Saying goodbye to someone who isn't treating you with kindness should be simple, but for me, it hasn't been that way. I've tolerated poor treatment because I feared hurting them if I wasn't there. I explored this before, reflecting on how I reacted after someone dear to me attempted suicide. The pressure of potential mortality felt constant. I took on a role similar to a mother, offering unconditional love and support.
Jordan Peterson describes motherhood and fatherhood as playing distinct but complementary roles in a child's development. A mother's nurturing creates a safe space, while a father's role encourages venturing out and facing challenges.
This concept resonates with me. In my own experience, I've struggled with the idea of letting go. I've felt a responsibility to provide unwavering support, similar to a mother's nurturing role. However, this approach can be counterproductive. By not allowing someone to face the consequences of their actions or take responsibility for their own growth, I'm hindering their development, not helping it.

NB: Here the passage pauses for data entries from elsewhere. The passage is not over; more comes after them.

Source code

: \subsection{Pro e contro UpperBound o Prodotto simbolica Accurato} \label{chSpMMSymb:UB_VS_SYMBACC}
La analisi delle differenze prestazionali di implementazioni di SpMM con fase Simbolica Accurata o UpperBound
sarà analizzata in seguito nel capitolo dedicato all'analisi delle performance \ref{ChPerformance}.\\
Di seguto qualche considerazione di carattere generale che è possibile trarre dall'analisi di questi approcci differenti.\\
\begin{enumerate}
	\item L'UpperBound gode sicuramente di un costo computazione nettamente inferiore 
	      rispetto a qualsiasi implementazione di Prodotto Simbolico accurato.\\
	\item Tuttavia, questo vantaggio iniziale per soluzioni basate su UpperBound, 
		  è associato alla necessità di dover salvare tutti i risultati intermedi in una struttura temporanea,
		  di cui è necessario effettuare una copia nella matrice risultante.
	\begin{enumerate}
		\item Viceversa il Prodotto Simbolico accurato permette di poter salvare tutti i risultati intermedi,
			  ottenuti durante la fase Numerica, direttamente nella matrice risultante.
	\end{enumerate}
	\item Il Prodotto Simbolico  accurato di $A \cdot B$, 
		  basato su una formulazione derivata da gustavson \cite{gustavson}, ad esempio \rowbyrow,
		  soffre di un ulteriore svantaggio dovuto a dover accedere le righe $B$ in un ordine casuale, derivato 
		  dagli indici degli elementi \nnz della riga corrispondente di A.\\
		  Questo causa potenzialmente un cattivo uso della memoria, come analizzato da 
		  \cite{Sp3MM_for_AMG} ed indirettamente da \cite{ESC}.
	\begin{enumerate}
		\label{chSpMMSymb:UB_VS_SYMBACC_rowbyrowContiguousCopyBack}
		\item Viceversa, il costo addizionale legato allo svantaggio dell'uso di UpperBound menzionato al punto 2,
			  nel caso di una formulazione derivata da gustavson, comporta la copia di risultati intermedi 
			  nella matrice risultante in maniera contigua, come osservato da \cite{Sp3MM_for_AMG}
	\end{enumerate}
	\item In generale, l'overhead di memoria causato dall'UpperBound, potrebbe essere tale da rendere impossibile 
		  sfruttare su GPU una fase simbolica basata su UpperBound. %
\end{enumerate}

I felt I needed to be there for people without fail. Through listening to Jordan Peterson's lectures and reflecting on my own life, I've come to understand the importance of letting go. The ultimate sacrifice of a mother can be seen as offering up the child to the world, saying, "I know you'll get hurt, but you must go. The dangers are greater if you stay, because I would only hinder your growth."
It is difficult for me to do this in my situation. To say goodbye to someone and bid them off into the world because my nurturing nature isn't serving their growth at all when they are attacking and using me for meaningless comfort. However, on this journey of self-discovery, I've learned that valuing others must include valuing myself. I can't prioritize everyone else's needs and desires if I neglect my own.
This realization has empowered me to finally say goodbye to Ms. AOH and block her from contacting me. It still hurts, but I know I'm making the right choice for both of us. By letting go, I'm allowing her to find a new path and I'm prioritizing my own well-being.
Until next time dear reader,
Breath deeply...I mean it. do it right now
Sleep sweetly... Savor it..
And dream bigger every night and push your horizons further than you can hope to see the end of!